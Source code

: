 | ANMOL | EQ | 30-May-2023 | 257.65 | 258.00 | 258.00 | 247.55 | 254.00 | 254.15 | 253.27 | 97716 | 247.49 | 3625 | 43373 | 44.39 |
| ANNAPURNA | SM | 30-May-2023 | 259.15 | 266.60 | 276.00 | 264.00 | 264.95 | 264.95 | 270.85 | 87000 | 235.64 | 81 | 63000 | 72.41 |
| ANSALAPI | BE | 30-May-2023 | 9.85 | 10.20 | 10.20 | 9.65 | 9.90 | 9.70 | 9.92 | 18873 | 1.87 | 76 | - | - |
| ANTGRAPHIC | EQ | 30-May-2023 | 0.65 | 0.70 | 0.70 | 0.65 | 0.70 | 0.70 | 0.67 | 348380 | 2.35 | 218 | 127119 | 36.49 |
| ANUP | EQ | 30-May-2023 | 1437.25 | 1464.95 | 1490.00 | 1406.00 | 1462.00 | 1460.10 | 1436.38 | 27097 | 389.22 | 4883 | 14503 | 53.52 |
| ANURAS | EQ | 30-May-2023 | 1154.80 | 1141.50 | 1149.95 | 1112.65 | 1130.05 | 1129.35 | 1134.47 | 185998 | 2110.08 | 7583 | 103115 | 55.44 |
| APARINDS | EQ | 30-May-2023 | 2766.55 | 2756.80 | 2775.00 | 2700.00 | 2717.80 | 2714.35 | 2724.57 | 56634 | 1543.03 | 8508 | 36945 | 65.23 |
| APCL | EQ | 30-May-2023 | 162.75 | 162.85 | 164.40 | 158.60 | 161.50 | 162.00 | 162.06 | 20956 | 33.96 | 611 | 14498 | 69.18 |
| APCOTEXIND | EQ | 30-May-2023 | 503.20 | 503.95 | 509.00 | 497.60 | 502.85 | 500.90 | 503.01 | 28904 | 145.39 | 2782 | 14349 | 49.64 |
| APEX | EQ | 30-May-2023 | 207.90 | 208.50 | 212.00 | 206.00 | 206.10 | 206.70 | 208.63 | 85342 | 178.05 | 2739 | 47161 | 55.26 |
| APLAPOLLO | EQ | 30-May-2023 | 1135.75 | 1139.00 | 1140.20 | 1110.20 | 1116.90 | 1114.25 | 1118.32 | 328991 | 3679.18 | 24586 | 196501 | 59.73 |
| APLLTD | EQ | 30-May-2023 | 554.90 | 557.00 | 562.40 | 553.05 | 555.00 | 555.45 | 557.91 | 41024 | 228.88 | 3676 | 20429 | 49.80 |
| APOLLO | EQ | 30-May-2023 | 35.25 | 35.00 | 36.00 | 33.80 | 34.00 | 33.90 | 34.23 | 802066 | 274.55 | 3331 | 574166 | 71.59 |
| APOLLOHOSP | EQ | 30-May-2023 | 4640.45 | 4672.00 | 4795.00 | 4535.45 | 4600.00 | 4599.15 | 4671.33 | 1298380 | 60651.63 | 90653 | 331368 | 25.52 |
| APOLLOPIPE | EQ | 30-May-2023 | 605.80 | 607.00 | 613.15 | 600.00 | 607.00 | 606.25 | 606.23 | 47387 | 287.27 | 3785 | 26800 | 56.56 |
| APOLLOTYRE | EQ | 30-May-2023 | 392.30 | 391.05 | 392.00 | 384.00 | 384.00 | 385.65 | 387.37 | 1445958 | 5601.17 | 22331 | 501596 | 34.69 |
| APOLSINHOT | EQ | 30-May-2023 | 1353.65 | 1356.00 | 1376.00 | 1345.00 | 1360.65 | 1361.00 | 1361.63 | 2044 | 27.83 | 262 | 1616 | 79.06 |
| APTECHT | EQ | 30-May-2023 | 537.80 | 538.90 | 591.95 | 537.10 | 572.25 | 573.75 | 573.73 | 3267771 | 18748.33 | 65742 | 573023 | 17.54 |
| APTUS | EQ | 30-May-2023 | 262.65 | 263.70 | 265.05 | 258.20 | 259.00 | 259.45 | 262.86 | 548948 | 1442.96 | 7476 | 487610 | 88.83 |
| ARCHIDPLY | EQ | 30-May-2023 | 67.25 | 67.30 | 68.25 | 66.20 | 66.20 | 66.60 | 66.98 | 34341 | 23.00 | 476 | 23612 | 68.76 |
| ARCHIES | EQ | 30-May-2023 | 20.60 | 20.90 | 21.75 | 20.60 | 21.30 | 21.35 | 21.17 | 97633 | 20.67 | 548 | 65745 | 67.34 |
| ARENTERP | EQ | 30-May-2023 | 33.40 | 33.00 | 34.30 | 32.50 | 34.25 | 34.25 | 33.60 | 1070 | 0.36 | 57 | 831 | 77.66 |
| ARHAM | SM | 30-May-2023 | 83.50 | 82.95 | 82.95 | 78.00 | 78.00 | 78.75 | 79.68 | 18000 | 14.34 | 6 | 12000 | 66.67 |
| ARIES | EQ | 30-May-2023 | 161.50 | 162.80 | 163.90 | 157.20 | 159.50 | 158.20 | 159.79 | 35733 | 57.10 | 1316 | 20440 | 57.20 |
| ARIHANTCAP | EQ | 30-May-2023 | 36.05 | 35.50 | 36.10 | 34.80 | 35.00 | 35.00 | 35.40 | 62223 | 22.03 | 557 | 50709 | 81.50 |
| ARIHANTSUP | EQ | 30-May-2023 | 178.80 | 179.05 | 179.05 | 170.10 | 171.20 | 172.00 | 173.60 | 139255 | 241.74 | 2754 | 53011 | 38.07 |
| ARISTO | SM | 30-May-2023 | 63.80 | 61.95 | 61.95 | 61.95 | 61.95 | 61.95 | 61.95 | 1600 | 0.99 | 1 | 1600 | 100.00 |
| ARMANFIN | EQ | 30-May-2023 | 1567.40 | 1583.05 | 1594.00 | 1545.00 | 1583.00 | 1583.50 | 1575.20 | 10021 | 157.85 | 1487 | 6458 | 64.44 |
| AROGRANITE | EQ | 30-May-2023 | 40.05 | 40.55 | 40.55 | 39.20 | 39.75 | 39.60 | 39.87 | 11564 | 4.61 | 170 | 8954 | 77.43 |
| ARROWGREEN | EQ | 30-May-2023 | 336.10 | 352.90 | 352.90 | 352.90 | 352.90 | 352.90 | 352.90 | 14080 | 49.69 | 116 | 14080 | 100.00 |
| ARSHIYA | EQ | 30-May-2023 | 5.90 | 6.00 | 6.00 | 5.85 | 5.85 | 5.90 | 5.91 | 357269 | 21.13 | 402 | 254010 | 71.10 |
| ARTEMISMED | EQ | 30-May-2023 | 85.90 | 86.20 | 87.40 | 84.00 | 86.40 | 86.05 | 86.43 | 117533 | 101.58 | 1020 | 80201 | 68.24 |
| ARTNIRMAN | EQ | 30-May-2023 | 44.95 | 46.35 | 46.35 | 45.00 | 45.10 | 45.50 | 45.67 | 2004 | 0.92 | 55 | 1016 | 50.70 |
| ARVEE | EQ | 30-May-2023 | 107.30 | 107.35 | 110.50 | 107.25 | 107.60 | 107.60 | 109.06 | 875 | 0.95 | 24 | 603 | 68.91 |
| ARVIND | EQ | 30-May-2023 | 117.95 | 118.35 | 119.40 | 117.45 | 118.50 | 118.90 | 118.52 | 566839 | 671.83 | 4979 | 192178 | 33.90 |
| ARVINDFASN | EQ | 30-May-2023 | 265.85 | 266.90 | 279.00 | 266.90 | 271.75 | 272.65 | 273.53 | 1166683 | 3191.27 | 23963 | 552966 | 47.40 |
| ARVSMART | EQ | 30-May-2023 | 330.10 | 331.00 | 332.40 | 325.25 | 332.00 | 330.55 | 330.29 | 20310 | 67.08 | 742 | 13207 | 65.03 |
----------------------------------------
- **Work request**: From the records above, quote only the lines running from the line with "6458 | 64.44 |" to the line with "254010 | 71.10 |", both lines included.

- **Task result**:
| ARMANFIN | EQ | 30-May-2023 | 1567.40 | 1583.05 | 1594.00 | 1545.00 | 1583.00 | 1583.50 | 1575.20 | 10021 | 157.85 | 1487 | 6458 | 64.44 |
| AROGRANITE | EQ | 30-May-2023 | 40.05 | 40.55 | 40.55 | 39.20 | 39.75 | 39.60 | 39.87 | 11564 | 4.61 | 170 | 8954 | 77.43 |
| ARROWGREEN | EQ | 30-May-2023 | 336.10 | 352.90 | 352.90 | 352.90 | 352.90 | 352.90 | 352.90 | 14080 | 49.69 | 116 | 14080 | 100.00 |
| ARSHIYA | EQ | 30-May-2023 | 5.90 | 6.00 | 6.00 | 5.85 | 5.85 | 5.90 | 5.91 | 357269 | 21.13 | 402 | 254010 | 71.10 |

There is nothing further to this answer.